BANK OF Ireland has raised €1 billion in funding over a 3½ year period in what is the bank’s second successful fundraising this month.
The funds, which were raised via a senior unsecured fixed-rate bond issue, mature after the end of the Government’s bank guarantee.
It follows the bank’s five-year covered bond issue earlier in September, which was the first step in the reopening of the non-guaranteed wholesale funding market for Irish bond issuers.
AIB also successfully raised €1 billion in an unsecured, non-guaranteed bond last week, marking an improvement in investor sentiment toward Irish financial assets.
Bank of Ireland said its trade yesterday was “another important step towards the normalisation of funding conditions” for the group.
The unsecured debt issue was oversubscribed, with a final order book of more than €2.5 billion, the bank added.
Some 92 per cent of orders came from outside Ireland, with more than 220 investors from 26 countries participating in the transaction.
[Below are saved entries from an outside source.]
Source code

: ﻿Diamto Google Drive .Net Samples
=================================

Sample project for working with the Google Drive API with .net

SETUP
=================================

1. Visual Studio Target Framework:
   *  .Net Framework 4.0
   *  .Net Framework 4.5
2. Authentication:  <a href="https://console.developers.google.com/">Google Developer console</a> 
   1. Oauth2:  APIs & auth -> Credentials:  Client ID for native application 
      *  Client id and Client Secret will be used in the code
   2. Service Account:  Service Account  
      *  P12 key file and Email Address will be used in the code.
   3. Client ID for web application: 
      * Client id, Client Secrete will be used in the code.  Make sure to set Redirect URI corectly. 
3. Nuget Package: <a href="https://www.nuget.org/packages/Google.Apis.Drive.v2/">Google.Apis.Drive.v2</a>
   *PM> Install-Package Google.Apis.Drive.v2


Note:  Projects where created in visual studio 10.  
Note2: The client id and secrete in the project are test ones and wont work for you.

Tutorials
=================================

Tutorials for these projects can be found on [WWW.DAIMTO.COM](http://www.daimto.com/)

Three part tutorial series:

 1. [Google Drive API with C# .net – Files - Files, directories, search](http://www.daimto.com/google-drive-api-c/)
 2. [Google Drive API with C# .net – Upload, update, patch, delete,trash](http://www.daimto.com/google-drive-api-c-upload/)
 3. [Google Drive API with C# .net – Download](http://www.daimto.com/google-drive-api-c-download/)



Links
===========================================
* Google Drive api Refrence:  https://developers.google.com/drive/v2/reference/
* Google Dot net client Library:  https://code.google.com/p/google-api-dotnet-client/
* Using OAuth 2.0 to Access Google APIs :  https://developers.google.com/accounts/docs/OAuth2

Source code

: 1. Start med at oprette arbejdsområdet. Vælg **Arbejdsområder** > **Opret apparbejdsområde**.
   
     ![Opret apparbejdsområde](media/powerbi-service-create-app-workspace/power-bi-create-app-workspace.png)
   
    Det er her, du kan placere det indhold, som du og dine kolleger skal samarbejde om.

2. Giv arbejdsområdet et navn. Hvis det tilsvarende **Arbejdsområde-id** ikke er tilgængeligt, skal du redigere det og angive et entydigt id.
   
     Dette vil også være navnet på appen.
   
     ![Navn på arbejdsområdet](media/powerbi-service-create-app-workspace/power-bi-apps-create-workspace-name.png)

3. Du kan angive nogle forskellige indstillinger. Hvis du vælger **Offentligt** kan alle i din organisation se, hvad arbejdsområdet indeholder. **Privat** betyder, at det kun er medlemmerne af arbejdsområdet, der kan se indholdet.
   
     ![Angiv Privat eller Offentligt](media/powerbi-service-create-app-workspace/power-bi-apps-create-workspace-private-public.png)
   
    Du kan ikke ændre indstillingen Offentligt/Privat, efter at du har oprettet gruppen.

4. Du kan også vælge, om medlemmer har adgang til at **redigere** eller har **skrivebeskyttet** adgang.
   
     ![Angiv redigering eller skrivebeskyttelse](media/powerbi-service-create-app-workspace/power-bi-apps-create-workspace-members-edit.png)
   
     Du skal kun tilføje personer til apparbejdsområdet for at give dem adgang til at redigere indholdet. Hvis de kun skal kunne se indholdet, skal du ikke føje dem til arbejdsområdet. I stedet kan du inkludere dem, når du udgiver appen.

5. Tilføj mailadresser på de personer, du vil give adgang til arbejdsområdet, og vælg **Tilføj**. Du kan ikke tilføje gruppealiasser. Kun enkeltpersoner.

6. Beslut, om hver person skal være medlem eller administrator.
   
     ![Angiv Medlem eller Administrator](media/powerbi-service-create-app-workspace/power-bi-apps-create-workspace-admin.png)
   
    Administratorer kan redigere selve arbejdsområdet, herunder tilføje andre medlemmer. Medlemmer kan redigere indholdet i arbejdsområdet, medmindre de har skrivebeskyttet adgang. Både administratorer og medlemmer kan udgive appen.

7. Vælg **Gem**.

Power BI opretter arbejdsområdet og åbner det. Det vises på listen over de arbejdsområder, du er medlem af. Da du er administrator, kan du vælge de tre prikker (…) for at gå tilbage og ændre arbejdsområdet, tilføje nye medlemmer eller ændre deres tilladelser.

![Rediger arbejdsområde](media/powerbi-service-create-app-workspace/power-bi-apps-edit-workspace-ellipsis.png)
Some 31 per cent of the final allocation of investors came from Germany or Austria.
“Today’s trade is a further significant vote of confidence by international bond investors in Bank of Ireland, and the series of supportive measures enacted by the Irish State to support the Irish banking system,” the bank said.
The bank was the most heavily traded stock on the Iseq index yesterday, with more than 17 million shares exchanging hands in Dublin. Its share price rose 6 per cent to close at €3.27 on the back of news of the bond issue.